Jersey Court of Appeal case

Representation of Sheppard re Powell is a Jersey Court of Appeal case relating to eviction injunctions. The case resolved around Powell raising a clameur de haro to prevent eviction and Sheppard appealed against the subsequent automatic injunction preventing eviction. The court ruled that a clameur could not be used to block court orders and fined Powell £50 for incorrect usage.

== Background ==
Caroline Powell was a homeowner in St Brelade. She was subject to insolvency proceedings that included repossession of her house. She applied to the Royal Court in 2018 for remise de biens. The application failed and Powell was deemed to have made cession générale to any rights. An appeal to the Court of Appeal ruled that Powell had a "precarious interest" in the property and was granted remise de biens to sell the property to pay creditors but she refused to allow people to view the house. The jurats ruled that interest expired on 27 November 2020 after the Royal Court ruled the Sheppards to be tenants après dégrèvement after purchasing the house and ordered the Viscount of Jersey to oversee eviction procedures.

== Initial case ==
On 27 February 2021, when officers of the Viscount visited Powell to issue the eviction notice, Powell raised the clameur de haro, an ancient Norman legal right, by kneeling and stating the clameur and then reciting the Lord's Prayer in French. According to law, an interim injunction was automatically in force and the officers were obliged to stop until the matter could be adjudicated. This was the first time in 21 years that a clameur de haro was raised in Jersey.

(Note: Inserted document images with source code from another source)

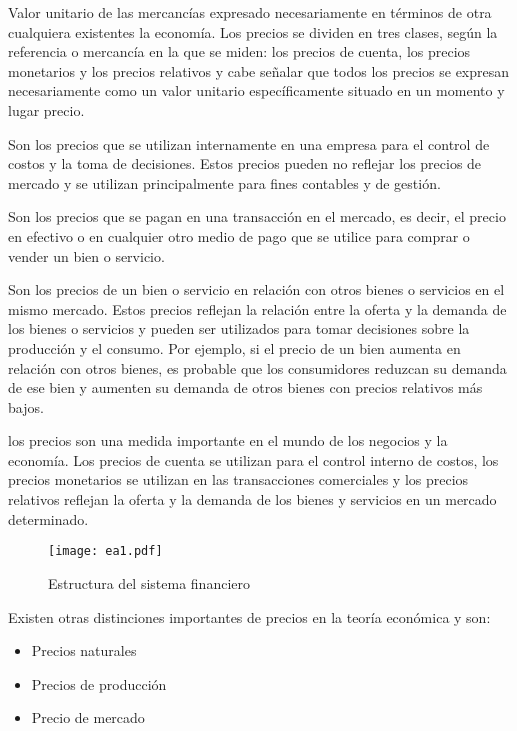 \begin{definition}[Precio]
    Valor unitario de las mercancías expresado necesariamente en términos de otra cualquiera existentes la economía. Los precios se dividen en tres clases, según la referencia o mercancía en la que se miden: los precios de cuenta, los precios monetarios y los precios relativos y cabe señalar que todos los precios se expresan necesariamente como un valor unitario específicamente situado en un momento y lugar precio.
\end{definition}
\begin{definition}
    Son los precios que se utilizan internamente en una empresa para el control de costos y la toma de decisiones. Estos precios pueden no reflejar los precios de mercado y se utilizan principalmente para fines contables y de gestión.
\end{definition}
\begin{definition}
    Son los precios que se pagan en una transacción en el mercado, es decir, el precio en efectivo o en cualquier otro medio de pago que se utilice para comprar o vender un bien o servicio.
\end{definition}
\begin{definition}
    Son los precios de un bien o servicio en relación con otros bienes o servicios en el mismo mercado. Estos precios reflejan la relación entre la oferta y la demanda de los bienes o servicios y pueden ser utilizados para tomar decisiones sobre la producción y el consumo. Por ejemplo, si el precio de un bien aumenta en relación con otros bienes, es probable que los consumidores reduzcan su demanda de ese bien y aumenten su demanda de otros bienes con precios relativos más bajos.
\end{definition}
los precios son una medida importante en el mundo de los negocios y la economía. Los precios de cuenta se utilizan para el control interno de costos, los precios monetarios se utilizan en las transacciones comerciales y los precios relativos reflejan la oferta y la demanda de los bienes y servicios en un mercado determinado.
\begin{figure}[h!]
\centering
  \texttt{[image: ea1.pdf]}
  \caption{Estructura del sistema financiero}
  \label{ea1}
\end{figure}
Existen otras distinciones importantes de precios en la teoría económica y son:
\begin{itemize}
    \item Precios naturales
    \item Precios de producción
    \item Precio de mercado
\end{itemize}
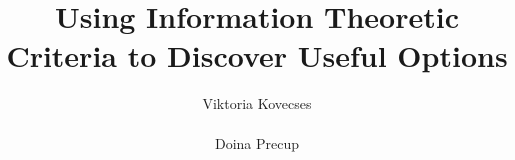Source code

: \documentclass{acm_proc_article-sp}
\begin{document}
\title{Using Information Theoretic Criteria to Discover Useful Options}
%
%
%
%
%

%
\author{
%
%
\alignauthor
Viktoria Kovecses\\
       \\
\alignauthor
Doina Precup\\
       \\
}
\end{document}
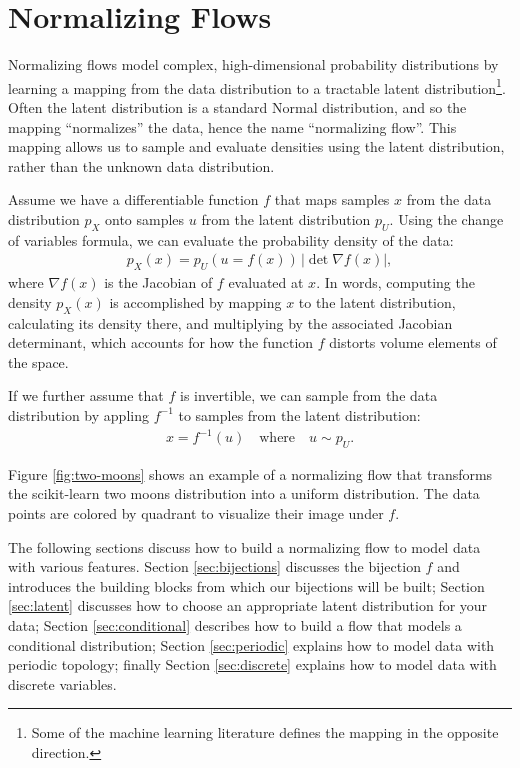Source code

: \documentclass[twocolumn,twocolappendix]{aastex631}
\newcommand{\px}{p^{}_{X}}
\newcommand{\pu}{p^{}_{U}}
\begin{document}
\section{Normalizing Flows}
\label{sec:nf}

Normalizing flows model complex, high-dimensional probability distributions by learning a mapping from the data distribution to a tractable latent distribution\footnote{Some of the machine learning literature defines the mapping in the opposite direction.}.
Often the latent distribution is a standard Normal distribution, and so the mapping ``normalizes'' the data, hence the name ``normalizing flow''.
This mapping allows us to sample and evaluate densities using the latent distribution, rather than the unknown data distribution.

Assume we have a differentiable function $f$ that maps samples $x$ from the data distribution $\px$ onto samples $u$ from the latent distribution $\pu$.
Using the change of variables formula, we can evaluate the probability density of the data:
\begin{align}
    \px(x) = \pu(u=f(x)) \, |\det \nabla f(x)|,
    \label{eq:px}
\end{align}
where $\nabla f(x)$ is the Jacobian of $f$ evaluated at $x$.
In words, computing the density $\px(x)$ is accomplished by mapping $x$ to the latent distribution, calculating its density there, and multiplying by the associated Jacobian determinant, which accounts for how the function $f$ distorts volume elements of the space.

If we further assume that $f$ is invertible, we can sample from the data distribution by appling $f^{-1}$ to samples from the latent distribution:
\begin{align}
    x = f^{-1}(u) \quad \text{where} \quad u \sim \pu.
\end{align}

Figure \ref{fig:two-moons} shows an example of a normalizing flow that transforms the scikit-learn \citep{sklearn} two moons distribution into a uniform distribution.
The data points are colored by quadrant to visualize their image under $f$.

The following sections discuss how to build a normalizing flow to model data with various features.
Section \ref{sec:bijections} discusses the bijection $f$ and introduces the building blocks from which our bijections will be built;
Section \ref{sec:latent} discusses how to choose an appropriate latent distribution for your data;
Section \ref{sec:conditional} describes how to build a flow that models a conditional distribution;
Section \ref{sec:periodic} explains how to model data with periodic topology;
finally Section \ref{sec:discrete} explains how to model data with discrete variables.
\end{document}
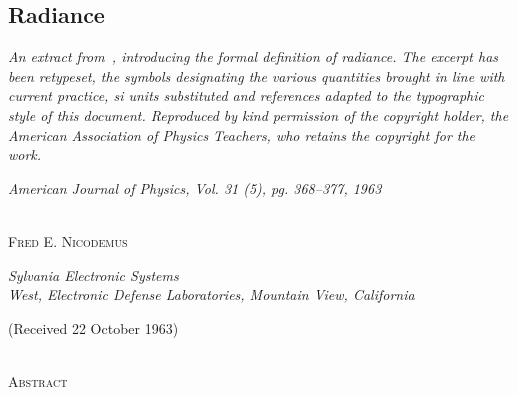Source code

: \begin{refsection}
\chapter{Radiance}
\label{ch:radiance}

\begin{center}
\begin{minipage}{\textwidth - 2em}
\itshape\small
An extract from~\cite{nicodemus63}, introducing the formal definition of
radiance. The excerpt has been retypeset, the symbols designating the various
quantities brought in line with current practice, \gls{si} units substituted and
references adapted to the typographic style of this document.
Reproduced by kind permission of the copyright holder, the American Association of Physics Teachers,
who retains the copyright for the work.
\end{minipage}
\end{center}

\begin{center}
\textit{\Large American Journal of Physics, Vol. 31 (5), pg. 368--377, 1963}

{\Large \adfflourishleftdouble\quad{}\quad\adfflourishrightdouble}\\

\textsc{Fred E. Nicodemus}
\vspace{3pt}

\textit{\small Sylvania Electronic Systems\\
West, Electronic Defense Laboratories, Mountain View, California}

\vspace{3pt}
(Received 22 October 1963)

{\Large \adfclosedflourishleft\quad\adfclosedflourishright}\\

\textsc{Abstract}


\end{center}
\end{refsection}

The case was heard at the Royal Court after the property owner applied to the court to have the injunction lifted. The deputy Bailiff presided over the case. The Sheppards argued that the clameur was used incorrectly as all it did was prevent the officers handing over the eviction notice. Powell responded stating that the Royal Court judgment affirming the eviction process was made without her present and using incorrect evidence. The deputy Bailiff, basing his judgment upon the last time the clameur was raised in 2000, ruled that the clameur had been raised unlawfully as the officers were acting under the order of the court which could not be challenged using this legal mechanism and accordingly fined Powell £50 for incorrect usage. He also banned her from raising the clameur in relation to this again.

== Appeal ==
Powell indicated she intended to appeal to the Court of Appeal on the grounds that her case was distinct enough to distinguish from the 2000 case and that there had been deception in the gaining of the original eviction ruling. The appeal was heard by Commissioners Sir William Bailhache, James McNeill and George Bompas. The court affirmed the judgment that this was an inappropriate use of the clameur as Powell had no legal title to the property. Commissioner Bailhache described the case as "hopeless from the outset" though he stated Powell could appeal to the Judicial Committee of the Privy Council but that she would face an "uphill battle". They also granted Sheppard's request for costs for what Sheppard's attorney argued was a "frivolous and vexatious" lawsuit.